Creativity in oil contracts?

Dear Editor,
Who is the owner of the “proven oil reserves” once the contract is signed between the oil company and the host country? In a typical contract, the “reserves” are monetized and this value is entered on the balance sheet of the Oil Company. The share price of the Company is maintained and traded based on “booked reserves”. In this type of contract, the host country has essentially ceded ownership to the oil company. Whatever control is left to the host country depends on what is written in the contract.
For the host country, the best guarantee of obtaining a decent payoff for its resource is to hire professionals in the oil trade to help negotiate a good contract. This was not done in Guyana’s case.
Middle-Eastern countries are very nationalistic and do not want to cede ownership of their oil reserves to foreign companies. So how would the oil companies claim “booked reserves”? This poses a dilemma, but not really.
ExxonMobil’s lawyers have been known to use a little creativity in contract formulations. Steve Coll’s book on ExxonMobil (I regard this book as a bible on EM), page 573, explains: “The question was whether EM could develop contract terms that would allow it to book Iraqi oil as proved reserves without forcing Iraq’s government to accept production sharing or other contract forms typically rejected in the Arab world on nationalistic grounds.
“ …EM’s lawyers had worked on contract formulations that might allow [Iraq] to claim full ownership over its oil before its people, while structuring EM’s position so that, even short of outright ownership, S.E.C. rules would nonetheless recognize the corporation’s right to book reserves for Wall Street”. (S.E.C. is a US Govt. agency tasked with preventing Securities fraud).
Matter solved. New formulations of Contract now provided for EM to be paid for its technical services, not with cash, but with oil.
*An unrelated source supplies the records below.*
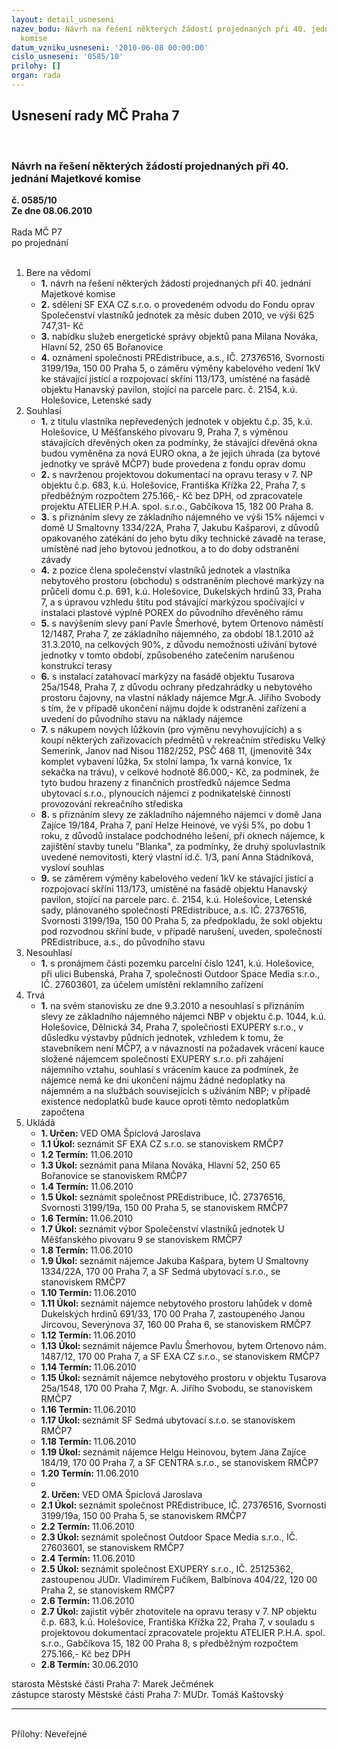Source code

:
 ```yaml
---
layout: detail_usneseni
nazev_bodu: Návrh na řešení některých žádostí projednaných při 40. jednání Majetkové
  komise
datum_vzniku_usneseni: '2010-06-08 00:00:00'
cislo_usneseni: '0585/10'
prilohy: []
organ: rada
---
```

<div id="ucUsn_pList" class="usn">
	<span><h2>Usnesení rady MČ Praha 7 </h2>
<br></span><div class="standBody">
<span><h3>Návrh na řešení některých žádostí projednaných při 40. jednání Majetkové komise</h3></span><div class="center">
		<strong>č. 0585/10</strong><br>
	</div>
<div class="center">
		<strong>Ze dne 08.06.2010</strong><br><br>
	</div>Rada MČ P7<br> po projednání<br><br><ol>
<li>Bere na vědomí<ul>
<li>
<strong>1.</strong> návrh na řešení některých žádostí projednaných při 40. jednání Majetkové komise</li>
<li>
<strong>2.</strong> sdělení SF EXA CZ s.r.o. o provedeném odvodu do Fondu oprav Společenství vlastníků jednotek za měsíc duben 2010, ve výši 625 747,31- Kč</li>
<li>
<strong>3.</strong> nabídku služeb energetické správy objektů pana Milana Nováka, Hlavní 52, 250 65 Bořanovice</li>
<li>
<strong>4.</strong> oznámení společnosti PREdistribuce, a.s., IČ. 27376516, Svornosti 3199/19a, 150 00 Praha 5, o záměru výměny kabelového vedení 1kV  ke stávající jistící a rozpojovací skříni 113/173, umístěné na fasádě objektu Hanavský pavilon,  stojící na parcele parc. č. 2154,  k.ú. Holešovice, Letenské sady</li>
</ul>
</li>
<li>Souhlasí<ul>
<li>
<strong>1.</strong> z titulu vlastníka nepřevedených jednotek v objektu č.p. 35, k.ú. Holešovice, U Měšťanského pivovaru 9, Praha 7, s výměnou stávajících dřevěných oken za podmínky, že stávající dřevěná okna budou vyměněna za nová EURO okna, a že jejich úhrada (za bytové jednotky ve správě MČP7) bude provedena z fondu oprav domu</li>
<li>
<strong>2.</strong> s navrženou projektovou dokumentací na opravu terasy v 7. NP objektu č.p. 683, k.ú. Holešovice, Františka Křížka 22, Praha 7, s předběžným rozpočtem 275.166,- Kč bez DPH, od  zpracovatele projektu ATELIER P.H.A. spol. s.r.o., Gabčíkova 15, 182 00 Praha 8.</li>
<li>
<strong>3.</strong> s přiznáním slevy ze základního nájemného ve výši 15% nájemci v domě U Smaltovny 1334/22A, Praha 7, Jakubu Kašparovi, z důvodů opakovaného zatékání do jeho bytu díky technické závadě na terase, umístěné nad jeho bytovou jednotkou, a to do doby odstranění závady</li>
<li>
<strong>4.</strong> z pozice člena společenství vlastníků jednotek a vlastníka nebytového prostoru (obchodu) s odstraněním plechové markýzy na průčelí domu č.p. 691, k.ú. Holešovice, Dukelských hrdinů 33, Praha 7, a s úpravou vzhledu štítu pod stávající markýzou spočívající v instalaci plastové výplně POREX do původního dřevěného rámu</li>
<li>
<strong>5.</strong> s navýšením slevy paní Pavle Šmerhové, bytem Ortenovo náměstí 12/1487, Praha 7,  ze základního nájemného, za období 18.1.2010 až 31.3.2010, na celkových 90%, z důvodu nemožnosti užívání bytové jednotky v tomto období, způsobeného zatečením narušenou konstrukcí terasy</li>
<li>
<strong>6.</strong> s instalací zatahovací markýzy na fasádě objektu Tusarova 25a/1548, Praha 7, z  důvodu ochrany předzahrádky u nebytového prostoru čajovny, na vlastní náklady nájemce Mgr.A. Jiřího Svobody s tím, že v případě ukončení nájmu dojde k odstranění zařízení a uvedení do původního stavu na náklady nájemce</li>
<li>
<strong>7.</strong> s nákupem nových  lůžkovin (pro výměnu nevyhovujících) a s koupí některých zařizovacích předmětů v rekreačním středisku Velký Semerink, Janov nad Nisou 1182/252, PSČ 468 11, (jmenovitě 34x komplet vybavení lůžka, 5x stolní lampa, 1x varná konvice, 1x sekačka na trávu), v celkové hodnotě 86.000,- Kč,  za podmínek, že tyto budou hrazeny z finančních prostředků nájemce Sedma ubytovací s.r.o., plynoucích nájemci z podnikatelské činnosti provozování rekreačního střediska</li>
<li>
<strong>8.</strong> s přiznáním slevy ze základního nájemného nájemci v domě Jana Zajíce 19/184, Praha 7, paní Helze Heinové, ve výši 5%, po dobu 1 roku, z důvodů instalace podchodného lešení, při oknech nájemce, k zajištění stavby tunelu "Blanka", za podmínky, že druhý spoluvlastník uvedené nemovitosti, který vlastní id.č. 1/3, paní Anna Stádníková, vysloví souhlas</li>
<li>
<strong>9.</strong> se záměrem výměny kabelového vedení 1kV ke stávající jistící a rozpojovací skříni 113/173, umístěné na fasádě objektu Hanavský pavilon, stojící na parcele parc. č. 2154, k.ú. Holešovice, Letenské sady, plánovaného společností PREdistribuce, a.s. IČ. 27376516, Svornosti 3199/19a, 150 00 Praha 5, za předpokladu, že sokl objektu pod rozvodnou skříní bude, v případě narušení, uveden, společností PREdistribuce, a.s., do původního stavu </li>
</ul>
</li>
<li>Nesouhlasí<ul><li>
<strong>1.</strong> s pronájmem části pozemku parcelní číslo 1241, k.ú. Holešovice, při ulici Bubenská, Praha 7, společnosti Outdoor Space Media s.r.o., IČ. 27603601, za účelem umístění reklamního zařízení</li></ul>
</li>
<li>Trvá<ul><li>
<strong>1.</strong> na svém stanovisku ze dne 9.3.2010 a  nesouhlasí s přiznáním slevy ze základního nájemného nájemci NBP v objektu č.p. 1044, k.ú. Holešovice, Dělnická 34, Praha 7, společnosti EXUPERY s.r.o., v důsledku výstavby půdních jednotek, vzhledem k tomu, že stavebníkem není MČP7, a v návaznosti na požadavek vrácení kauce složené nájemcem společností EXUPERY s.r.o. při zahájení nájemního vztahu, souhlasí s vrácením kauce za podmínek, že nájemce nemá ke dni ukončení nájmu žádné nedoplatky na nájemném a na službách souvisejících s užíváním NBP; v případě existence nedoplatků bude kauce oproti těmto nedoplatkům započtena</li></ul>
</li>
<li>Ukládá<ul>
<li>
<strong>1. Určen: </strong>VED OMA Špiclová Jaroslava</li>
<li>
<strong>1.1 Úkol: </strong>seznámit SF EXA CZ s.r.o. se stanoviskem RMČP7</li>
<li>
<strong>1.2 Termín: </strong>11.06.2010</li>
<li>
<strong>1.3 Úkol: </strong>seznámit pana Milana Nováka, Hlavní 52, 250 65 Bořanovice se stanoviskem RMČP7</li>
<li>
<strong>1.4 Termín: </strong>11.06.2010</li>
<li>
<strong>1.5 Úkol: </strong>seznámit společnost PREdistribuce, IČ. 27376516, Svornosti 3199/19a, 150 00 Praha 5, se stanoviskem RMČP7</li>
<li>
<strong>1.6 Termín: </strong>11.06.2010</li>
<li>
<strong>1.7 Úkol: </strong>seznámit výbor Společenství vlastníků jednotek U Měšťanského pivovaru 9 se stanoviskem RMČP7</li>
<li>
<strong>1.8 Termín: </strong>11.06.2010</li>
<li>
<strong>1.9 Úkol: </strong>seznámit nájemce Jakuba Kašpara, bytem U Smaltovny 1334/22A, 170 00 Praha 7, a SF Sedmá ubytovací s.r.o., se stanoviskem RMČP7</li>
<li>
<strong>1.10 Termín: </strong>11.06.2010</li>
<li>
<strong>1.11 Úkol: </strong>seznámit nájemce nebytového prostoru lahůdek v domě Dukelských hrdinů 691/33, 170 00 Praha 7, zastoupeného Janou Jircovou, Severýnova 37, 160 00 Praha 6, se stanoviskem RMČP7</li>
<li>
<strong>1.12 Termín: </strong>11.06.2010</li>
<li>
<strong>1.13 Úkol: </strong>seznámit nájemce Pavlu Šmerhovou, bytem Ortenovo nám. 1487/12, 170 00 Praha 7, a SF EXA CZ s.r.o., se stanoviskem RMČP7</li>
<li>
<strong>1.14 Termín: </strong>11.06.2010</li>
<li>
<strong>1.15 Úkol: </strong>seznámit nájemce nebytového prostoru v objektu Tusarova 25a/1548, 170 00 Praha 7, Mgr. A. Jiřího Svobodu, se stanoviskem RMČP7 </li>
<li>
<strong>1.16 Termín: </strong>11.06.2010</li>
<li>
<strong>1.17 Úkol: </strong>seznámit SF Sedmá ubytovací s.r.o. se stanoviskem RMČP7</li>
<li>
<strong>1.18 Termín: </strong>11.06.2010</li>
<li>
<strong>1.19 Úkol: </strong>seznámit nájemce Helgu Heinovou, bytem Jana Zajíce 184/19, 170 00 Praha 7, a SF CENTRA s.r.o., se stanoviskem RMČP7</li>
<li>
<strong>1.20 Termín: </strong>11.06.2010</li>
<li>
<strong><br>2. Určen: </strong>VED OMA Špiclová Jaroslava</li>
<li>
<strong>2.1 Úkol: </strong>seznámit společnost PREdistribuce, IČ. 27376516, Svornosti 3199/19a, 150 00 Praha 5, se stanoviskem RMČP7</li>
<li>
<strong>2.2 Termín: </strong>11.06.2010</li>
<li>
<strong>2.3 Úkol: </strong>seznámit společnost Outdoor Space Media s.r.o., IČ. 27603601, se stanoviskem RMČP7</li>
<li>
<strong>2.4 Termín: </strong>11.06.2010</li>
<li>
<strong>2.5 Úkol: </strong>seznámit společnost EXUPERY s.r.o., IČ. 25125362, zastoupenou JUDr. Vladimírem Fučíkem, Balbínova 404/22, 120 00 Praha 2, se stanoviskem RMČP7</li>
<li>
<strong>2.6 Termín: </strong>11.06.2010</li>
<li>
<strong>2.7 Úkol: </strong>zajistit výběr zhotovitele na opravu terasy v 7. NP objektu č.p. 683, k.ú. Holešovice, Františka Křížka 22, Praha 7, v souladu s projektovou dokumentací zpracovatele projektu ATELIER P.H.A. spol. s.r.o., Gabčíkova 15, 182 00 Praha 8, s předběžným rozpočtem 275.166,- Kč bez DPH</li>
<li>
<strong>2.8 Termín: </strong>30.06.2010</li>
</ul>
</li>
</ol>starosta Městské části Praha 7: Marek Ječmének<br>zástupce starosty Městské části Praha 7: MUDr. Tomáš Kaštovský <hr>
<br>Přílohy: Neveřejné</div>
</div>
In this way, EM can still claim to S.E.C. that it has guarantees of oil.
The point of this letter is that EM has teams of the world’s best lawyers and accountants working for it. Note how creative they can be with the Iraqis and the S.E.C. Who does Guyana have?
Guyana’s nationalists and activists – Anand Goolsarran, Chris Ram, Nigel Hughes, Darshanand Khusial (Toronto), Transparency International (Guyana), Sase Singh, and many others all write letters pleading with Minister Trotman to be sure the i’s and t’s of the contract are dotted and crossed with care, but to no avail. Mr Trotman seemed caught up in a headlong rush to grant the production licence even before properly re-negotiating the contract.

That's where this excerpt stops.